De la cuna a la cama (o a la hoguera)

El pasado seis de enero llovía mucho en Madrid. Tanto que mi amiga Bea y yo decidimos detenernos a desayunar roscón de reyes en una cafetería próxima a Plaza de Castilla antes de seguir caminando. Aprovechando una breve pausa en su conversación, con el tenue hilo de voz, casi inaudible hacia el final de la frase, con el que dicen hablo de mí mismo, le comenté que iban a publicar el libro de relatos que había escrito hace ya tiempo. Tuve que echar mano de su paraguas –yo nunca llevo– para capear la tempestad que había desatado: Bea, aparentando estar más furiosa de lo que en realidad estaba, no entendía cómo había podido esperar una hora para decírselo (ay de mí si hubiera sabido que habían pasado varios días).

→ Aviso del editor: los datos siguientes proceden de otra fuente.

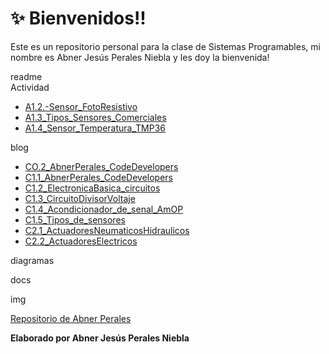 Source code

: # :sparkles: Bienvenidos!!
Este es un repositorio personal para la clase de Sistemas Programables, mi nombre es Abner Jesús Perales Niebla y les doy la bienvenida!

readme  
Actividad
  - [A1.2.-Sensor_FotoResistivo](https://github.com/AbnerPerales19/SistemasProgramables_AbnerPerales/blob/master/Actividad/A1.2.-Sensor_FotoResistivo.md)
  - [A1.3_Tipos_Sensores_Comerciales](https://github.com/AbnerPerales19/SistemasProgramables_AbnerPerales/blob/master/Actividad/A1.3_Tipos_Sensores_Comerciales.md)
  - [A1.4_Sensor_Temperatura_TMP36](https://github.com/AbnerPerales19/SistemasProgramables_AbnerPerales/blob/master/Actividad/A1.4_Sensor_Temperatura_TMP36.md)
  
blog
  - [CO.2_AbnerPerales_CodeDevelopers](https://github.com/AbnerPerales19/SistemasProgramables_AbnerPerales/blob/master/blog/CO.2_AbnerPerales_CodeDevelopers.md)
  - [C1.1_AbnerPerales_CodeDevelopers](https://github.com/AbnerPerales19/SistemasProgramables_AbnerPerales/blob/master/blog/C1.1_AbnerPerales_CodeDevelopers.md)
  - [C1.2_ElectronicaBasica_circuitos](https://github.com/AbnerPerales19/SistemasProgramables_AbnerPerales/blob/master/blog/C1.2_ElectronicaBasica_circuitos.md)
  - [C1.3_CircuitoDivisorVoltaje](https://github.com/AbnerPerales19/SistemasProgramables_AbnerPerales/blob/master/blog/C1.3_CircuitoDivisorVoltaje.md)
  - [C1.4_Acondicionador_de_senal_AmOP](https://github.com/AbnerPerales19/SistemasProgramables_AbnerPerales/blob/master/blog/C1.4_Acondicionador_de_senal_AmOP.md)
  - [C1.5_Tipos_de_sensores](https://github.com/AbnerPerales19/SistemasProgramables_AbnerPerales/blob/master/blog/C1.5_Tipos_de_sensores.md)
  - [C2.1_ActuadoresNeumaticosHidraulicos](https://github.com/AbnerPerales19/SistemasProgramables_AbnerPerales/blob/master/blog/C2.1_ActuadoresNeumaticosHidraulicos.md)
  - [C2.2_ActuadoresElectricos](https://github.com/AbnerPerales19/SistemasProgramables_AbnerPerales/blob/master/blog/C2.2_ActuadoresElectricos.md)

diagramas

docs

img





[Repositorio de Abner Perales](https://github.com/AbnerPerales19/SistemasProgramables_AbnerPerales.git)

**Elaborado por Abner Jesús Perales Niebla** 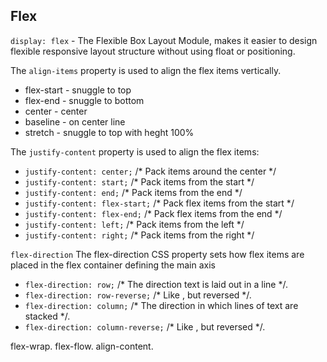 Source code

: ## Flex
`display: flex` - The Flexible Box Layout Module, makes it easier to design flexible responsive layout structure without using float or positioning.


The `align-items` property is used to align the flex items vertically.
- flex-start - snuggle to top
- flex-end - snuggle to bottom
- center - center
- baseline - on center line
- stretch - snuggle to top with heght 100%

The `justify-content` property is used to align the flex items:
- `justify-content: center;`     /* Pack items around the center */
- `justify-content: start;`     /* Pack items from the start */
- `justify-content: end;`        /* Pack items from the end */
- `justify-content: flex-start;` /* Pack flex items from the start */
- `justify-content: flex-end;`   /* Pack flex items from the end */
- `justify-content: left;`       /* Pack items from the left */
- `justify-content: right;`     /* Pack items from the right */

`flex-direction`
The flex-direction CSS property sets how flex items are placed in the flex container defining the main axis

- `flex-direction: row;` /* The direction text is laid out in a line */. 
- `flex-direction: row-reverse;` /* Like <row>, but reversed */. 
- `flex-direction: column;` /* The direction in which lines of text are stacked */. 
- `flex-direction: column-reverse;` /* Like <column>, but reversed */. 

flex-wrap. 
flex-flow. 
align-content. 
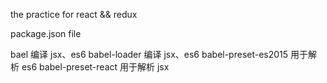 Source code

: the practice for react && redux

package.json file

bael 编译 jsx、es6
babel-loader 编译 jsx、es6
babel-preset-es2015 用于解析 es6
babel-preset-react 用于解析 jsx

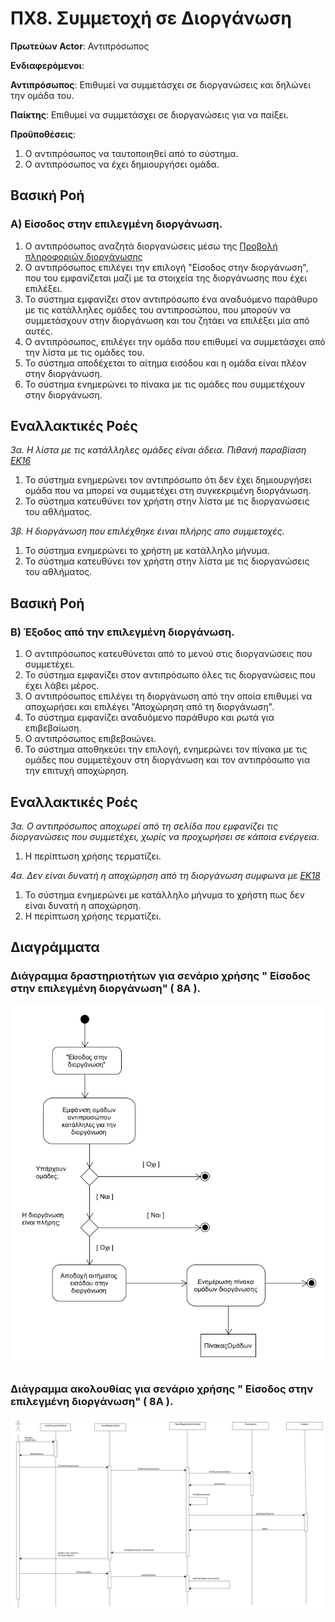 # ΠΧ8. Συμμετοχή σε Διοργάνωση

**Πρωτεύων Actor**: Αντιπρόσωπος 

**Ενδιαφερόμενοι**:

**Αντιπρόσωπος**: Επιθυμεί να συμμετάσχει σε διοργανώσεις και δηλώνει την ομάδα του.

**Παίκτης**: Επιθυμεί να συμμετάσχει σε διοργανώσεις για να παίξει.

**Προϋποθέσεις**: 
1. Ο αντιπρόσωπος να ταυτοποιηθεί από το σύστημα.
2. Ο αντιπρόσωπος να έχει δημιουργήσει ομάδα.
 
## Βασική Ροή

### Α) Είσοδος στην επιλεγμένη διοργάνωση.

1. Ο αντιπρόσωπος αναζητά διοργανώσεις μέσω της [Προβολή πληροφοριών διοργάνωσης](uc1-view-tournament-info.md) 
2. Ο αντιπρόσωπος επιλέγει την επιλογή "Είσοδος στην διοργάνωση", που του εμφανίζεται μαζί με τα στοιχεία της διοργάνωσης που έχει επιλέξει.
3. Το σύστημα εμφανίζει στον αντιπρόσωπο ένα αναδυόμενο παράθυρο με τις κατάλληλες ομάδες του αντιπροσώπου, που μπορούν να συμμετάσχουν στην διοργάνωση και του ζητάει να επιλέξει μία από αυτές.
4. Ο αντιπρόσωπος, επιλέγει την ομάδα που επιθυμεί να συμμετάσχει από την λίστα με τις ομάδες του.
5. Το σύστημα αποδέχεται το αίτημα εισόδου και η ομάδα είναι πλέον στην διοργάνωση.
6. Το σύστημα ενημερώνει το πίνακα με τις ομάδες που συμμετέχουν στην διοργάνωση.

## Εναλλακτικές Ροές

*3α. Η λίστα με τις κατάλληλες ομάδες είναι άδεια. Πιθανή παραβίαση [ΕΚ16](software-requirements.md#επιχειρησιακοί-κανόνες)*
1. Το σύστημα ενημερώνει τον αντιπρόσωπο ότι δεν έχει δημιουργήσει ομάδα που να μπορεί να συμμετέχει στη συγκεκριμένη διοργάνωση.
2. Το σύστημα κατευθύνει τον χρήστη στην λίστα με τις διοργανώσεις του αθλήματος.

*3β. Η διοργάνωση που επιλέχθηκε έιναι πλήρης απο συμμετοχές.*
1. Το σύστημα ενημερώνει το χρήστη με κατάλληλο μήνυμα.
2. Το σύστημα κατευθύνει τον χρήστη στην λίστα με τις διοργανώσεις του αθλήματος.


## Βασική Ροή

### Β) Έξοδος από την επιλεγμένη διοργάνωση.

1. Ο αντιπρόσωπος κατευθύνεται από το μενού στις διοργανώσεις που συμμετέχει.
2. Το σύστημα εμφανίζει στον αντιπρόσωπο όλες τις διοργανώσεις που έχει λάβει μέρος.
3. Ο αντιπρόσωπος επιλέγει τη διοργάνωση από την οποία επιθυμεί να αποχωρήσει και επιλέγει "Αποχώρηση από τη διοργάνωση".
4. Το σύστημα εμφανίζει αναδυόμενο παράθυρο και ρωτά για επιβεβαίωση.
5. Ο αντιπρόσωπος επιβεβαιώνει.
6. Το σύστημα αποθηκεύει την επιλογή, ενημερώνει τον πίνακα με τις ομάδες που συμμετέχουν στη διοργάνωση και τον αντιπρόσωπο για την επιτυχή αποχώρηση.

## Εναλλακτικές Ροές

*3α. Ο αντιπρόσωπος αποχωρεί από τη σελίδα που εμφανίζει τις διοργανώσεις που συμμετέχει, χωρίς να προχωρήσει σε κάποια ενέργεια.*

1. Η περίπτωση χρήσης τερματίζει.

*4α. Δεν είναι δυνατή η αποχώρηση από τη διοργάνωση συμφωνα με [ΕΚ18](software-requirements.md#επιχειρησιακοί-κανόνες)*
1. Το σύστημα ενημερώνει με κατάλληλο μήνυμα το χρήστη πως δεν είναι δυνατή η αποχώρηση.
2. Η περίπτωση χρήσης τερματίζει.



## Διαγράμματα 

### **Διάγραμμα δραστηριοτήτων για σενάριο χρήσης "  Είσοδος στην επιλεγμένη διοργάνωση" ( 8Α )**.

![Διάγραμμα δραστηριοτήτων σενάριο χρήσης 8Α](uml/requirements/uc8_A.png)


### **Διάγραμμα ακολουθίας για σενάριο χρήσης "  Είσοδος στην επιλεγμένη διοργάνωση" ( 8Α )**.

![Διάγραμμα δραστηριοτήτων σενάριο χρήσης 8Α](uml/requirements/uc8_sequence.png)


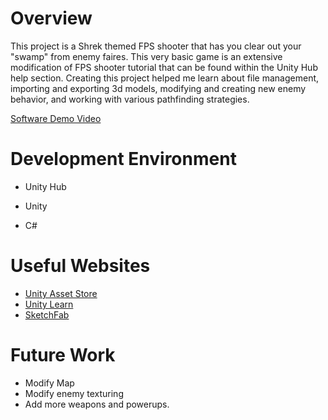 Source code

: # Overview

This project is a Shrek themed FPS shooter that has you clear out your "swamp" from enemy faires. This very basic game is an extensive modification of FPS shooter tutorial that can be found within the Unity Hub help section. Creating this project helped me learn about file management, importing and exporting 3d models, modifying and creating new enemy behavior, and working with various pathfinding strategies. 

[Software Demo Video](https://youtu.be/qr1Mqci9r5s)

# Development Environment

- Unity Hub

- Unity

- C#

# Useful Websites

* [Unity Asset Store](https://assetstore.unity.com/?gclid=CjwKCAjw_tWRBhAwEiwALxFPoZ97oN6qesWJ6cyEhCm1zS7-AHnk2hMcI-BGKsfPoJ0D1hsnGslsJhoCMMcQAvD_BwE&gclsrc=aw.ds)
* [Unity Learn](https://learn.unity.com/)
* [SketchFab](https://sketchfab.com/feed)

# Future Work

* Modify Map
* Modify enemy texturing
* Add more weapons and powerups. 

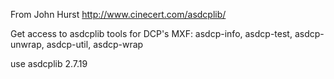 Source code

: From John Hurst http://www.cinecert.com/asdcplib/

Get access to asdcplib tools for DCP's MXF: asdcp-info, asdcp-test, asdcp-unwrap, asdcp-util, asdcp-wrap

use asdcplib 2.7.19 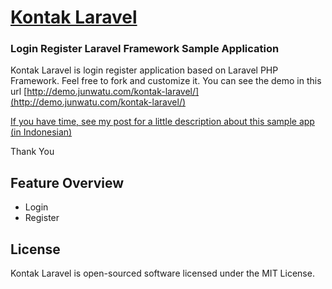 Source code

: # [Kontak Laravel](http://www.junwatu.com) 
### Login Register Laravel Framework Sample Application

Kontak Laravel is login register application based on Laravel PHP Framework. Feel free to fork and customize it.
You can see the demo in this url [http://demo.junwatu.com/kontak-laravel/](http://demo.junwatu.com/kontak-laravel/) 

[If you have time, see my post for a little description about this sample app (in Indonesian)](http://www.junwatu.com/?p=2142)

Thank You

## Feature Overview

- Login
- Register

## License

Kontak Laravel is open-sourced software licensed under the MIT License.
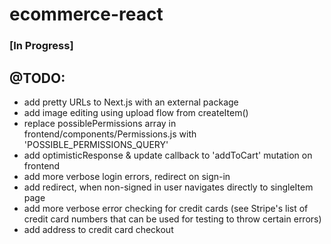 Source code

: # ecommerce-react

### [In Progress] 

## @TODO:
- add pretty URLs to Next.js with an external package
- add image editing using upload flow from createItem()
- replace possiblePermissions array in frontend/components/Permissions.js with 'POSSIBLE_PERMISSIONS_QUERY' 
- add optimisticResponse & update callback to 'addToCart' mutation on frontend
- add more verbose login errors, redirect on sign-in
- add redirect, when non-signed in user navigates directly to singleItem page
- add more verbose error checking for credit cards (see Stripe's list of credit card numbers that can be used for testing to throw certain errors)
- add address to credit card checkout
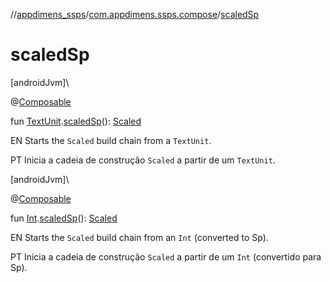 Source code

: //[appdimens_ssps](../../index.md)/[com.appdimens.ssps.compose](index.md)/[scaledSp](scaled-sp.md)

# scaledSp

[androidJvm]\

@[Composable](https://developer.android.com/reference/kotlin/androidx/compose/runtime/Composable.html)

fun [TextUnit](https://developer.android.com/reference/kotlin/androidx/compose/ui/unit/TextUnit.html).[scaledSp](scaled-sp.md)(): [Scaled](-scaled/index.md)

EN Starts the `Scaled` build chain from a `TextUnit`.

PT Inicia a cadeia de construção `Scaled` a partir de um `TextUnit`.

[androidJvm]\

@[Composable](https://developer.android.com/reference/kotlin/androidx/compose/runtime/Composable.html)

fun [Int](https://kotlinlang.org/api/core/kotlin-stdlib/kotlin/-int/index.html).[scaledSp](scaled-sp.md)(): [Scaled](-scaled/index.md)

EN Starts the `Scaled` build chain from an `Int` (converted to Sp).

PT Inicia a cadeia de construção `Scaled` a partir de um `Int` (convertido para Sp). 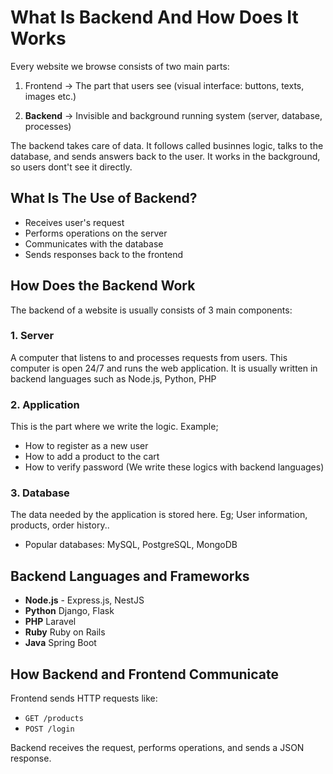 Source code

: # What Is Backend And How Does It Works

Every website we browse consists of two main parts:

1. Frontend -> The part that users see (visual interface: buttons, texts, images etc.)

2. **Backend** -> Invisible and background running system (server, database, processes)

The backend takes care of data. It follows called businnes logic, talks to the database, and sends answers back to the user. It works in the background, so users dont't see it directly.

## What Is The Use of Backend?

- Receives user's request
- Performs operations on the server
- Communicates with the database
- Sends responses back to the frontend

## How Does the Backend Work

The backend of a website is usually consists of 3 main components:

### 1. Server

A computer that listens to and processes requests from users. This computer is open 24/7 and runs the web application. It is usually written in backend languages such as Node.js, Python, PHP

### 2. Application

This is the part where we write the logic. Example;

- How to register as a new user
- How to add a product to the cart
- How to verify password
  (We write these logics with backend languages)

### 3. Database

The data needed by the application is stored here. Eg; User information, products, order history..

- Popular databases: MySQL, PostgreSQL, MongoDB

## Backend Languages and Frameworks

- **Node.js** - Express.js, NestJS
- **Python** Django, Flask
- **PHP** Laravel
- **Ruby** Ruby on Rails
- **Java** Spring Boot

## How Backend and Frontend Communicate

Frontend sends HTTP requests like:

- `GET /products`
- `POST /login`

Backend receives the request, performs operations, and sends a JSON response.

Es una lástima que no se pueda teclear “bajito” eso de “voy a publicar un libro de relatos”, en realidad una colección integrada de cuentos que urdí en un verano, aunque la idea llevara gestándose casi siete meses en mi útero cerebral. No se equivoquen, aún no he madurado tanto como para sentir pudor al hablar de una creación propia, por temprana e imperfecta que sea. Ni siquiera se trata del rubor que delata al adolescente que no puede ocultar una vergonzante, bajo su prisma, emoción. Es más, considero que no hay nada de humilde o modesto en el chico de casi treinta años que envía un manuscrito a varias editoriales, deseando convertirse en un autor publicado. Tampoco en el hombre que cree que unas cuantas palabras ordenadas bajo la guía de su torpe raciocinio y limitada imaginación puedan dar lugar a una lectura reposada –apropiada para el verano, creo– por parte de sus contemporáneos, aunque solo sean sus antiguos profesores, sus amigos o los familiares más cercanos.

Creo que mi timidez entronca, más bien, con la naturalidad con la que acojo todo lo que se sucede, bueno o malo. Con el escepticismo con el que veo salir y ponerse el sol cada jornada, madurar y caer los frutos de una juventud ya exánime. Está bien, ahora redacto un artículo para esta web, ahora otro para esta otra, entreno a un equipo, amo a una mujer, me deja aquella otra. El mismo día a día, con su irreversible patrón, acabará extrayendo el entusiasmo a los personajes de Hasta que la noche nos alcance (Ediciones en Huida, 2018) y pondrá fin al solaz de aquellos juegos infantiles que prolongábamos hasta el ocaso en los meses de verano y que solo se veían interrumpidos por un “a cenar” a voz en grito, proferido desde lo alto de un edificio por esas madres a las que perdonábamos todo, hasta que cortaran de manera tan brusca nuestra diversión.

Hasta que la noche nos alcance verá pronto la luz –estén atentos–, nacerá y se instalará en una de esas cunas para libros que llaman estanterías. En ellas dormirá soñando con que lo saquen pronto de allí, camino de una cama, señal de que ha crecido lo suficiente como para poder comunicarse con el lector que lo sostiene entre sus manos. Cualquier otra opción sería mala para las estadísticas, ningún país quiere ver incrementadas sus tasas de mortalidad infantil, y es que a esta pequeña obra, querido futuro lector, si no le aguardan sus brazos, la seguridad de su alcoba, todo lo que le queda es morir incinerada. “Por falta de humildad” sentenciará el juez.